Our program began as children created the foundation for their piece. The backing for a wall hanging diorama was a piece of batik that the children painted to depict the water. I wanted the children to be able to do the batik work themselves. Some of the children were as young as 5, so using hot melted wax seemed inappropriate. Hot wax can be dangerous to work with and is also a messy process. I always enjoy looking for an alternative way for children to achieve the same results that they would get using a more traditional or labor intensive method. In this case, the hot wax method was not an option. After doing a bit of research I found references on line to using a flour paste resist. Brilliant! I experimented with this completely safe option and it worked beautifully.

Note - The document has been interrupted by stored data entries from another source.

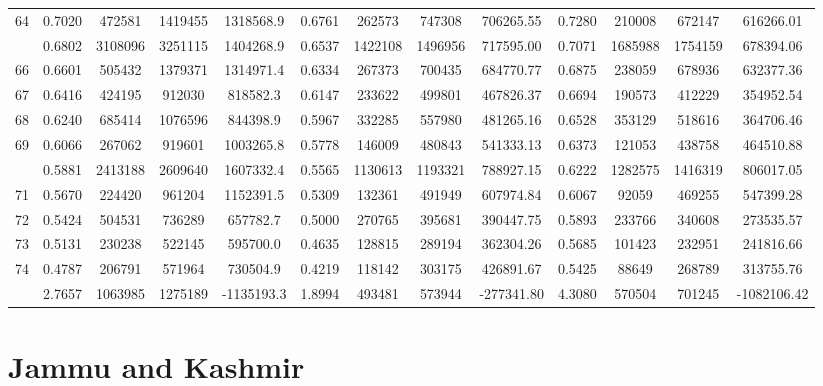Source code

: \documentclass[
  12pt,
]{article}
\begin{document}
\begin{longtable}[t]{lcccccccccccc}
64 & 0.7020 & 472581 & 1419455 & 1318568.9 & 0.6761 & 262573 & 747308 & 706265.55 & 0.7280 & 210008 & 672147 & 616266.01\\
\addlinespace
65 & 0.6802 & 3108096 & 3251115 & 1404268.9 & 0.6537 & 1422108 & 1496956 & 717595.00 & 0.7071 & 1685988 & 1754159 & 678394.06\\
66 & 0.6601 & 505432 & 1379371 & 1314971.4 & 0.6334 & 267373 & 700435 & 684770.77 & 0.6875 & 238059 & 678936 & 632377.36\\
67 & 0.6416 & 424195 & 912030 & 818582.3 & 0.6147 & 233622 & 499801 & 467826.37 & 0.6694 & 190573 & 412229 & 354952.54\\
68 & 0.6240 & 685414 & 1076596 & 844398.9 & 0.5967 & 332285 & 557980 & 481265.16 & 0.6528 & 353129 & 518616 & 364706.46\\
69 & 0.6066 & 267062 & 919601 & 1003265.8 & 0.5778 & 146009 & 480843 & 541333.13 & 0.6373 & 121053 & 438758 & 464510.88\\
\addlinespace
70 & 0.5881 & 2413188 & 2609640 & 1607332.4 & 0.5565 & 1130613 & 1193321 & 788927.15 & 0.6222 & 1282575 & 1416319 & 806017.05\\
71 & 0.5670 & 224420 & 961204 & 1152391.5 & 0.5309 & 132361 & 491949 & 607974.84 & 0.6067 & 92059 & 469255 & 547399.28\\
72 & 0.5424 & 504531 & 736289 & 657782.7 & 0.5000 & 270765 & 395681 & 390447.75 & 0.5893 & 233766 & 340608 & 273535.57\\
73 & 0.5131 & 230238 & 522145 & 595700.0 & 0.4635 & 128815 & 289194 & 362304.26 & 0.5685 & 101423 & 232951 & 241816.66\\
74 & 0.4787 & 206791 & 571964 & 730504.9 & 0.4219 & 118142 & 303175 & 426891.67 & 0.5425 & 88649 & 268789 & 313755.76\\
\addlinespace
75 & 2.7657 & 1063985 & 1275189 & -1135193.3 & 1.8994 & 493481 & 573944 & -277341.80 & 4.3080 & 570504 & 701245 & -1082106.42\\*
\end{longtable}
\endgroup{}

\pagebreak

\hypertarget{jammu-and-kashmir}{%
\section{Jammu and Kashmir}\label{jammu-and-kashmir}}

\begingroup\fontsize{9.7}{11.7}\selectfont
\end{document}
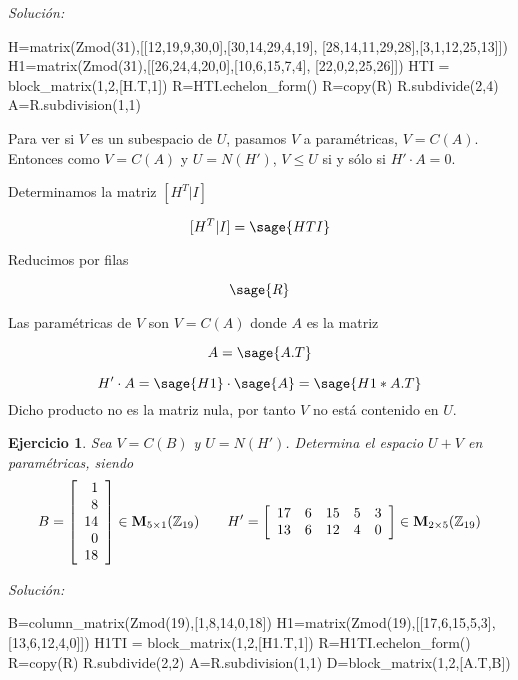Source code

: \documentclass{amsart}
\newtheorem{ejer}{Ejercicio}
\begin{document}
{\it Soluci\'on:}

\begin{sageblock}
H=matrix(Zmod(31),[[12,19,9,30,0],[30,14,29,4,19],
[28,14,11,29,28],[3,1,12,25,13]])
H1=matrix(Zmod(31),[[26,24,4,20,0],[10,6,15,7,4],
[22,0,2,25,26]])
HTI = block_matrix(1,2,[H.T,1])
R=HTI.echelon_form()
R=copy(R)
R.subdivide(2,4)
A=R.subdivision(1,1)
\end{sageblock}

Para ver si $V$ es un subespacio de $U$, pasamos $V$ a paramétricas, $V=C(A)$. 
Entonces como $V=C(A)$ y $U=N(H')$, $V\leq U$ si y sólo si $H'\cdot A = 0$.

Determinamos la matriz $[H^T|I]$

$$ [H^T|I] =  \sage{HTI} $$

Reducimos por filas

$$ \sage{R} $$

Las paramétricas de $V$ son $V = C(A)$ donde $A$ es la matriz

$$ A = \sage{A.T} $$


$$ H'\cdot A = \sage{H1}\cdot \sage{A} = \sage{H1*A.T} $$ Dicho producto no es 
la matriz nula, por tanto $V$ no está contenido en $U$.



\begin{ejer} Sea $V = C(B)$ y $U = N(H')$. Determina el espacio $U+V$ en param\'etricas, siendo 
\[B = \left[\begin{array}{r}
1 \\
8 \\
14 \\
0 \\
18
\end{array}\right] \in {\bf M}_{5 \times 1}({\mathbb Z}_{19}) \qquad
H' = \left[\begin{array}{rrrrr}
17 & 6 & 15 & 5 & 3 \\
13 & 6 & 12 & 4 & 0
\end{array}\right] \in {\bf M}_{2 \times 5}({\mathbb Z}_{19}) \]
\end{ejer}

{\it Soluci\'on:}

\begin{sageblock}
B=column_matrix(Zmod(19),[1,8,14,0,18])
H1=matrix(Zmod(19),[[17,6,15,5,3],[13,6,12,4,0]])
H1TI = block_matrix(1,2,[H1.T,1])
R=H1TI.echelon_form()
R=copy(R)
R.subdivide(2,2)
A=R.subdivision(1,1)
D=block_matrix(1,2,[A.T,B])
\end{sageblock}
\end{document}
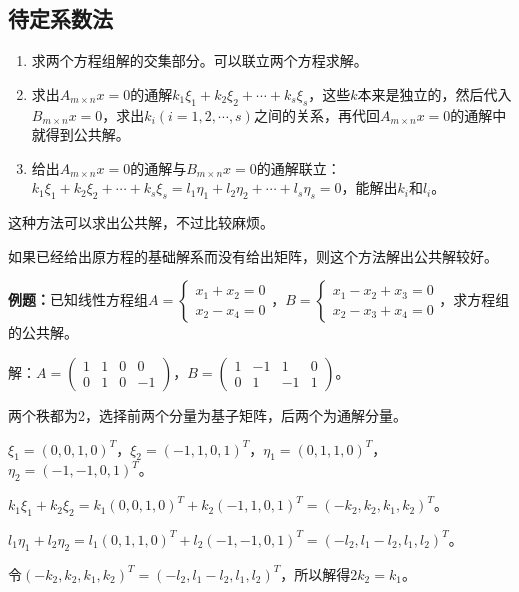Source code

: \documentclass[UTF8, 12pt]{ctexart}
\begin{document}
\subsection{待定系数法}

\begin{enumerate}
\item 求两个方程组解的交集部分。可以联立两个方程求解。
\item 求出$A_{m\times n}x=0$的通解$k_1\xi_1+k_2\xi_2+\cdots+k_s\xi_s$，这些$k$本来是独立的，然后代入$B_{m\times n}x=0$，求出$k_i(i=1,2,\cdots,s)$之间的关系，再代回$A_{m\times n}x=0$的通解中就得到公共解。
\item 给出$A_{m\times n}x=0$的通解与$B_{m\times n}x=0$的通解联立：$k_1\xi_1+k_2\xi_2+\cdots+k_s\xi_s=l_1\eta_1+l_2\eta_2+\cdots+l_s\eta_s=0$，能解出$k_i$和$l_i$。
\end{enumerate}

这种方法可以求出公共解，不过比较麻烦。

如果已经给出原方程的基础解系而没有给出矩阵，则这个方法解出公共解较好。

\textbf{例题：}已知线性方程组$A=\left\{\begin{array}{l}
x_1+x_2=0 \\
x_2-x_4=0
\end{array}\right.$，$B=\left\{\begin{array}{l}
x_1-x_2+x_3=0 \\
x_2-x_3+x_4=0
\end{array}\right.$，求方程组的公共解。

解：$A=\left(\begin{array}{cccc}
1 & 1 & 0 & 0 \\
0 & 1 & 0 & -1
\end{array}\right)$，$B=\left(\begin{array}{cccc}
1 & -1 & 1 & 0 \\
0 & 1 & -1 & 1
\end{array}\right)$。\medskip

两个秩都为2，选择前两个分量为基子矩阵，后两个为通解分量。

$\xi_1=(0,0,1,0)^T$，$\xi_2=(-1,1,0,1)^T$，$\eta_1=(0,1,1,0)^T$，$\eta_2=(-1,-1,0,1)^T$。

$k_1\xi_1+k_2\xi_2=k_1(0,0,1,0)^T+k_2(-1,1,0,1)^T=(-k_2,k_2,k_1,k_2)^T$。

$l_1\eta_1+l_2\eta_2=l_1(0,1,1,0)^T+l_2(-1,-1,0,1)^T=(-l_2,l_1-l_2,l_1,l_2)^T$。

令$(-k_2,k_2,k_1,k_2)^T=(-l_2,l_1-l_2,l_1,l_2)^T$，所以解得$2k_2=k_1$。
\end{document}
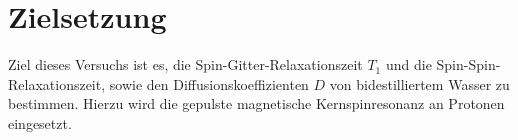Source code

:\section{Zielsetzung}
Ziel dieses Versuchs ist es, die Spin-Gitter-Relaxationszeit $T_1$ und die Spin-Spin-Relaxationszeit, sowie den Diffusionskoeffizienten $D$ von bidestilliertem Wasser zu bestimmen. Hierzu wird die gepulste magnetische Kernspinresonanz an Protonen eingesetzt.
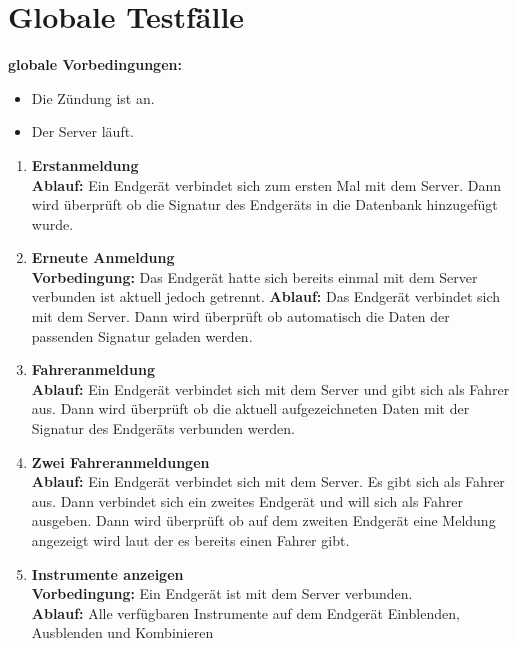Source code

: \documentclass[pflichtenheft.tex]{subfiles}
\begin{document}
\chapter{Globale Testfälle}

\renewcommand{\theenumi}{/GT\ifnum \value{enumi}<10 0\fi\arabic{enumi}0/}
\renewcommand{\labelenumi}{\theenumi}
\renewcommand{\theenumii}{\arabic{enumii}}
\renewcommand{\labelenumii}{GT\ifnum \value{enumi}<10 0\fi\arabic{enumi}\arabic{enumii}/}

\textbf{globale Vorbedingungen:}
\begin{itemize}
\item
Die Zündung ist an.
\item
Der Server läuft.
\end{itemize}

\begin{enumerate}

\item{\textbf{Erstanmeldung}} \\
\textbf{Ablauf: } Ein Endgerät verbindet sich zum ersten Mal mit dem Server. Dann wird überprüft ob die Signatur des Endgeräts in die Datenbank hinzugefügt wurde.

\item{\textbf{Erneute Anmeldung}} \\
\textbf{Vorbedingung: } Das Endgerät hatte sich bereits einmal mit dem Server verbunden ist aktuell jedoch getrennt.
\textbf{Ablauf: } Das Endgerät verbindet sich mit dem Server. Dann wird überprüft ob automatisch die Daten der passenden Signatur geladen werden.

\item{\textbf{Fahreranmeldung}} \\
\textbf{Ablauf: } Ein Endgerät verbindet sich mit dem Server und gibt sich als Fahrer aus. Dann wird überprüft ob die aktuell aufgezeichneten Daten mit der Signatur des Endgeräts verbunden werden.

\item{\textbf{Zwei Fahreranmeldungen}} \\
\textbf{Ablauf: } Ein Endgerät verbindet sich mit dem Server. Es gibt sich als Fahrer aus. Dann verbindet sich ein zweites Endgerät und will sich als Fahrer ausgeben. Dann wird überprüft ob auf dem zweiten Endgerät eine Meldung angezeigt wird laut der es bereits einen Fahrer gibt.

\item{\textbf{Instrumente anzeigen}} \\
\textbf{Vorbedingung: } Ein Endgerät ist mit dem Server verbunden. \\
\textbf{Ablauf: } Alle verfügbaren Instrumente auf dem Endgerät Einblenden, Ausblenden und Kombinieren


\end{enumerate}
\end{document}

Teaching at a non-profit with lots of "stuff" hanging around is a good fit for my resourcefulness. I needed a frame for each child's fabric to be stretched on for painting. I found a variety of old picture frames that had been used in the gallery at one time as well as some wooden weaving frames we had made for a class project a few years ago. Perfect!
We also had some yardage of cotton muslin for fabric. After deciding on a dimension, I tore the fabric to size. Tearing works better than cutting cotton. You get a straight line and it's very fast. I mounted the fabric to the frames using masking tape. This worked well but I recommend you not do this too far in advance. In a damp environment the tape won't hold for too many days and might have to be done over.
Once the fabric is stretched on the frame, it is Batik ready!